Aggiornato il 03/05/18 at 04:40 pm
di Riccardo Noury per Corriere della Sera
Dall’inizio del 2014, oltre due milioni di iracheni sono stati costretti a lasciare le loro abitazioni a causa del conflitto sempre più aspro in corso nel paese. La Regione curda irachena ospita il 48 per cento degli sfollati, quasi 950.000 persone……. Il primo afflusso data a gennaio, quando lo Stato islamico ha conquistato alcune zone del governatorato di Anbar; il secondo risale a luglio, quando la pulizia etnica e religiosa del gruppo armato si è abbattuta sulla zona di Mosul, costringendo alla fuga decine di migliaia di cristiani; il terzo è iniziato ad agosto, quando a essere colpita è stata la minoranza yazida nella regione di Sinjar.
Oltre ai 950.000 iracheni, la Regione curda ospita 230.000 rifugiati siriani. Con una popolazione complessiva di cinque milioni di persone, è facile comprendere la dimensione dell’onere dell’accoglienza assunto dalle autorità locali.
Amnesty International ha recentemente visitato la Regione (qui potete leggere un più ampio resoconto), riscontrando una serie di gravi carenze e la mancanza di coordinamento nell’assistenza umanitaria ai profughi iracheni, che in minima parte possono essere imputate alle autorità curde.
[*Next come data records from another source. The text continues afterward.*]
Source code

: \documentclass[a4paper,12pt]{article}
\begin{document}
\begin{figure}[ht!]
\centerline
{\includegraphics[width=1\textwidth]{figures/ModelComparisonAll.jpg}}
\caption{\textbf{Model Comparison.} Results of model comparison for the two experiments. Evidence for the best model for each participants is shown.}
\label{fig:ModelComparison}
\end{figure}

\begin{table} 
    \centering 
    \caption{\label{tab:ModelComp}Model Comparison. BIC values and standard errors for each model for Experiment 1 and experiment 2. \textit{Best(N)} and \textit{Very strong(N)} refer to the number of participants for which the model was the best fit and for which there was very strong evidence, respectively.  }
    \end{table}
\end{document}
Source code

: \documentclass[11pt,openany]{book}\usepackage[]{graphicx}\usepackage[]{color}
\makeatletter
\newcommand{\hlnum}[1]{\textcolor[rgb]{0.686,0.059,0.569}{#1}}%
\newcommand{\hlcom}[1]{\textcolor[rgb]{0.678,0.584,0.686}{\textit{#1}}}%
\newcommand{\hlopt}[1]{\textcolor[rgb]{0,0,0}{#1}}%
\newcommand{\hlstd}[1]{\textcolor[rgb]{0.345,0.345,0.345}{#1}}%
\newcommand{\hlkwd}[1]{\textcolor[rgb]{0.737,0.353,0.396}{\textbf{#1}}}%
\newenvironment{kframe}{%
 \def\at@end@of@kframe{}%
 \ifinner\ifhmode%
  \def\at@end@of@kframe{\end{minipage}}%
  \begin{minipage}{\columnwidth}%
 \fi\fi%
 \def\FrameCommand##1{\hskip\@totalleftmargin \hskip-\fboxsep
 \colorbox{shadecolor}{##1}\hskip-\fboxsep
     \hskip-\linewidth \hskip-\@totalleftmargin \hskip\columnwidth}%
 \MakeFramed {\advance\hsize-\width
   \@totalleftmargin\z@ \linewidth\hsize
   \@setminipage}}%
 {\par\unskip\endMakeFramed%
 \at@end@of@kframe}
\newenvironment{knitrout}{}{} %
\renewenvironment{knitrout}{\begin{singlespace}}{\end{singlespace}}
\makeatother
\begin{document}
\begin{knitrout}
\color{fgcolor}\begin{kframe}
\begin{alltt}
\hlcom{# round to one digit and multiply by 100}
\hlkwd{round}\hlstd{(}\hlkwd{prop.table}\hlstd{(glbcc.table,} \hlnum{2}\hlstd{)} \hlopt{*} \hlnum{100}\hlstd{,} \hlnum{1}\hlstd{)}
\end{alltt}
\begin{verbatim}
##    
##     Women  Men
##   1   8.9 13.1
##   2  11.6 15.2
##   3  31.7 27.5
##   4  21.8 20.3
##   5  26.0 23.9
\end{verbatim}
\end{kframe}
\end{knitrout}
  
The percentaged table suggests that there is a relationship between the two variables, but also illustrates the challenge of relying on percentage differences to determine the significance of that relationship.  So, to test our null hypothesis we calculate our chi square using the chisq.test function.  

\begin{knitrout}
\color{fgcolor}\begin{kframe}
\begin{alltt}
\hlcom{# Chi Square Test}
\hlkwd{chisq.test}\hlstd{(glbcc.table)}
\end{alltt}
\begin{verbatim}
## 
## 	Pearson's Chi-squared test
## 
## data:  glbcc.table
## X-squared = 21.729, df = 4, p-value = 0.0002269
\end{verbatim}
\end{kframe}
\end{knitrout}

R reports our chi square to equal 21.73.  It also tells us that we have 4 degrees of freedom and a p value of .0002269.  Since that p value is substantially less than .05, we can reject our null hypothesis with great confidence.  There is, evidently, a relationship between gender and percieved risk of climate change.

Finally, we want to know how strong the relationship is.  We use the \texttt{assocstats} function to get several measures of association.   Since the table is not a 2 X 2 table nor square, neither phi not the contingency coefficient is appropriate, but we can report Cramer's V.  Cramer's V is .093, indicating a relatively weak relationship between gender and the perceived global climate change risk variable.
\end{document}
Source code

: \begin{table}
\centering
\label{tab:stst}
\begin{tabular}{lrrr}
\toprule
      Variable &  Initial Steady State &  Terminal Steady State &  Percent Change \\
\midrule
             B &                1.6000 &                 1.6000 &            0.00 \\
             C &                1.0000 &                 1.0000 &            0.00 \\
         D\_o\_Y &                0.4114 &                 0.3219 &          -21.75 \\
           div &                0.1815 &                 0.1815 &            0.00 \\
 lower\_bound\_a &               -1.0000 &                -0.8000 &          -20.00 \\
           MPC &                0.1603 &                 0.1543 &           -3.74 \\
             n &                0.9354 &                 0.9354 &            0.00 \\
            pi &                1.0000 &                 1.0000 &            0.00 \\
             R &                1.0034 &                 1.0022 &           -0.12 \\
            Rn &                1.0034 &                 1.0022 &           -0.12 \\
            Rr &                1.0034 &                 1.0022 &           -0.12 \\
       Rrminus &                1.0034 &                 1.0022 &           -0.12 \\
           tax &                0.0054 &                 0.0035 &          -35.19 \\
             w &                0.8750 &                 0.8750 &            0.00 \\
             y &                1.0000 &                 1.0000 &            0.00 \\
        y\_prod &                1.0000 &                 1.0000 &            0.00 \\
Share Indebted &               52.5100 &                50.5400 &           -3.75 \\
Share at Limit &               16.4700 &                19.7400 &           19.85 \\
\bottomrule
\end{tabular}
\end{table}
C’è poi la consueta mancanza di fondi: il Piano di risposta strategica delle Nazioni Unite per l’Iraq 2014-15 è stato finanziato solo per il 33 per cento e la porzione del budget riguardante i rifugi e altri servizi fondamentali solo per il 23 per cento. Alcuni progetti hanno fondi per andare avanti solo per i prossimi tre mesi.
Molti profughi stanno trascorrendo l’inverno in campi di fortuna, senza protezione dal freddo, dal vento e dalla pioggia, privi di riscaldamento e in alcuni casi senza coperte. I servizi igienico-sanitari sono inadeguati.
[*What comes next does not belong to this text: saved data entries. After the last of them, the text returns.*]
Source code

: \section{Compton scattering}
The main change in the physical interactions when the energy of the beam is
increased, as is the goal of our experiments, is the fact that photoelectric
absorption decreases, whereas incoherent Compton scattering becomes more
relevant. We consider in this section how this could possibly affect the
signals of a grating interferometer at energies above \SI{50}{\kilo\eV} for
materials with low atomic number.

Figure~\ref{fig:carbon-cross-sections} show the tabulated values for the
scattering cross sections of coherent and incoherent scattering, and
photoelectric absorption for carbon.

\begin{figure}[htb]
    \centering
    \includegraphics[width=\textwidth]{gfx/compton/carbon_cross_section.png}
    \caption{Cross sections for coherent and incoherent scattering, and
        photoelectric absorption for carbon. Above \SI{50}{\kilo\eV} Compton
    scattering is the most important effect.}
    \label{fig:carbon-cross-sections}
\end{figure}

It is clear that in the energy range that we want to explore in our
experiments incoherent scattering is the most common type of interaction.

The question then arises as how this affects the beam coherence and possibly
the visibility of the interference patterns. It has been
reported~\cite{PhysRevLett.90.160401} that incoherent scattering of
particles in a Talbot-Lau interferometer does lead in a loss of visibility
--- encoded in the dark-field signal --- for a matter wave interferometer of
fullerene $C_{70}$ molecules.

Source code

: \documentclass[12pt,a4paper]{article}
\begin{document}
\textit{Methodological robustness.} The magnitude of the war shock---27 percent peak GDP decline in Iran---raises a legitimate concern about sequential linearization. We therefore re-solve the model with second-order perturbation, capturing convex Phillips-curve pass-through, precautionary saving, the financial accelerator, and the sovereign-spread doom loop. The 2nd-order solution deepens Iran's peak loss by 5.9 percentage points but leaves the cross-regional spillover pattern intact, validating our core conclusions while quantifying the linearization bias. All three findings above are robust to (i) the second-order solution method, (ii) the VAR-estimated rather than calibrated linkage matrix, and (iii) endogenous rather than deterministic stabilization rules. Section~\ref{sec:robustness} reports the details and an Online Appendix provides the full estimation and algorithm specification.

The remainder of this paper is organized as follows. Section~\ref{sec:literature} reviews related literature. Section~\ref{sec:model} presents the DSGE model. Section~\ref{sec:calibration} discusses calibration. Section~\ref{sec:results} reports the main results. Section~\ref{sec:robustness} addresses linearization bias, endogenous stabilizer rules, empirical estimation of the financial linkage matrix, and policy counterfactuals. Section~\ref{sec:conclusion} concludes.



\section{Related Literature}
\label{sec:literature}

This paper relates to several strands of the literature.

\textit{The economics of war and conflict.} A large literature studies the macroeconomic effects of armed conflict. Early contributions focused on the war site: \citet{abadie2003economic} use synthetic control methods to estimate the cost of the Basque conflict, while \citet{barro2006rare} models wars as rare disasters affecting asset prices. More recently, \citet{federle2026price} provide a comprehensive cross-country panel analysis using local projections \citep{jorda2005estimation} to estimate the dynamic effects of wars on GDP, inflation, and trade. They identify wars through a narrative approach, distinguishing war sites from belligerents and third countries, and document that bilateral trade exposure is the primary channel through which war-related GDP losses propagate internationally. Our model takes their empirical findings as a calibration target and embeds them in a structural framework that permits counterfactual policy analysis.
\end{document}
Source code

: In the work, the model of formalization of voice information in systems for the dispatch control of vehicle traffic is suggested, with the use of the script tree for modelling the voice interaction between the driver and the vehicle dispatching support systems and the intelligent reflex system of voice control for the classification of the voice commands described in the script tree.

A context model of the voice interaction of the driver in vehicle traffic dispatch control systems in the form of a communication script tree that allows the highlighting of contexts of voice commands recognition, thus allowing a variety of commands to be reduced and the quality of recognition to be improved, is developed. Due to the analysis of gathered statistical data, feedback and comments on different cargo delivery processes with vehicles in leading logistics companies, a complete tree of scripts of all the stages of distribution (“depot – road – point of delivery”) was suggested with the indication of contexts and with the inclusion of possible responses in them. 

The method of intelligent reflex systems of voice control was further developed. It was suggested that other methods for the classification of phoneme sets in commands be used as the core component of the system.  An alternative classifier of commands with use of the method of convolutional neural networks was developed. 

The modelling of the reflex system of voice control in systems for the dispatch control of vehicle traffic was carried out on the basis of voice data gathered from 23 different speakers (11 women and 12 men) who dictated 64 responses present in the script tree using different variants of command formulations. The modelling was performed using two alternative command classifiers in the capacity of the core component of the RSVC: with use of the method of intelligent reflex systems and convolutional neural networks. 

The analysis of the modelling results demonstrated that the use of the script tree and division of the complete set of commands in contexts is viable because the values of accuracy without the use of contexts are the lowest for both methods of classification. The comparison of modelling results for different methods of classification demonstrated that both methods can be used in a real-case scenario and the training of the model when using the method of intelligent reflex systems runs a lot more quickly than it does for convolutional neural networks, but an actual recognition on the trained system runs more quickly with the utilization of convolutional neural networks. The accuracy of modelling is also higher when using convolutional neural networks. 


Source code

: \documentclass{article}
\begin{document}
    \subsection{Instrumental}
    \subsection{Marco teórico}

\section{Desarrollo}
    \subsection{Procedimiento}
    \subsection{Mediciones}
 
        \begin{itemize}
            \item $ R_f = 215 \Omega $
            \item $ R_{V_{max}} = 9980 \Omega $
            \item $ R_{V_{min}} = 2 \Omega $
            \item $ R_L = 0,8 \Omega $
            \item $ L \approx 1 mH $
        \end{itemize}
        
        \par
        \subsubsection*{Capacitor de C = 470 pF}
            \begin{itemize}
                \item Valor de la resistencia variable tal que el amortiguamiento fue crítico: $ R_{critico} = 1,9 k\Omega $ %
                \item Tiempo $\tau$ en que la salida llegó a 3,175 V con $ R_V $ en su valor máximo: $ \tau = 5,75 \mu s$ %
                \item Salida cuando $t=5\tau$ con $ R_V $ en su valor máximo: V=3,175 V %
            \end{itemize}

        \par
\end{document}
Nel governatorato di Dohuk, quasi il 40 per cento dei profughi ha trovato una precaria sistemazione nei cantieri dei palazzi in costruzione, sopravvivendo solo grazie alla generosità della popolazione locale. Ma è una soluzione di breve periodo in quanto i proprietari dei terreni chiedono a più riprese il loro sgombero, per proseguire e ultimare le costruzioni. Intanto, non si contano i bambini che precipitano dalle impalcature.
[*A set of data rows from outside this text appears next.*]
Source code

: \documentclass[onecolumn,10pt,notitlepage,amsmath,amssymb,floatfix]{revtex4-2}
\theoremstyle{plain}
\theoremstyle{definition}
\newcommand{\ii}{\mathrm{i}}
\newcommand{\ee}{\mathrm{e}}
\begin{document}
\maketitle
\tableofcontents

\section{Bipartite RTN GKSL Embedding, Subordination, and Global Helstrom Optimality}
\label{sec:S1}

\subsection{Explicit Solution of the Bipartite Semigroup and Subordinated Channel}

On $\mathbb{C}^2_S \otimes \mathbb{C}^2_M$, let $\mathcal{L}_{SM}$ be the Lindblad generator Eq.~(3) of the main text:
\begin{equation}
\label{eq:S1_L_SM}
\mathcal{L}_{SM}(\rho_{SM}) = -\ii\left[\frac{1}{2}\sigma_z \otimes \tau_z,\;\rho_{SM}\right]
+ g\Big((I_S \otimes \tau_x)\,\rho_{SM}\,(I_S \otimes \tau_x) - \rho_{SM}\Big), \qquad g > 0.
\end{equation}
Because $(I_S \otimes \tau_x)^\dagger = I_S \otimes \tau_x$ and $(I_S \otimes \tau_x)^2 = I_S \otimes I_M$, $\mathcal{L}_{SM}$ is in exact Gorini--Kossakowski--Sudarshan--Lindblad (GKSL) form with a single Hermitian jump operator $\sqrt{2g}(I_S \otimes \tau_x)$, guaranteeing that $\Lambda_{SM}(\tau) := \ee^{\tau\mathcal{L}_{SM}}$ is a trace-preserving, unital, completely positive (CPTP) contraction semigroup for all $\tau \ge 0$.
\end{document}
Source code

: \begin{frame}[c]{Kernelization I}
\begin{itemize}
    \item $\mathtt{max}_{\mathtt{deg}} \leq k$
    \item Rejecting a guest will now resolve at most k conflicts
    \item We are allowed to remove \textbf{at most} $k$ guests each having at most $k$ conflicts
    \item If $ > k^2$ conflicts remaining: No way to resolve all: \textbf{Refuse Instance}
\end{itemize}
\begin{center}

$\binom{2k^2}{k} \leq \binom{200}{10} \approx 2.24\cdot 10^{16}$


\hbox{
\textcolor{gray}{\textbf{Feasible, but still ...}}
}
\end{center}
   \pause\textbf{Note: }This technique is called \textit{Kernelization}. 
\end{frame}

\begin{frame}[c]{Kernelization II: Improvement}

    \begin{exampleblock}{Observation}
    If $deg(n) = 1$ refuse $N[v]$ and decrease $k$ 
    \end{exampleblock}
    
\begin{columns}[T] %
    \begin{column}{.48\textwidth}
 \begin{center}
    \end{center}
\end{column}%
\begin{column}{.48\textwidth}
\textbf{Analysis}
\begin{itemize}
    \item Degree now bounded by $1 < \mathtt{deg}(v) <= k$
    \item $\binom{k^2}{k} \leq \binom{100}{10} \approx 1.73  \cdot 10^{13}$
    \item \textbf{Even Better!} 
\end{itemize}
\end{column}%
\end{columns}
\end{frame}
Già, i bambini… Sono 252.000 in tutto tra i sei e i 17 anni. Passano le giornate a giocare all’aperto intirizziti, ma è meglio che stare fermi a subire il gelo. Una minima parte di loro sta proseguendo gli studi abbandonati a causa del conflitto. Nella maggior parte dei campi mancano le scuole e i più “fortunati” si trovano di fronte un’altra difficoltà: il passaggio dalla madrelingua, l’arabo iracheno, al curdo.
In assenza di qualsiasi prospettiva di tornare a casa, almeno nel breve periodo, aiutare queste persone a sopravvivere all’ìnverno dovrebbe essere un imperativo per tutta la comunità internazionale.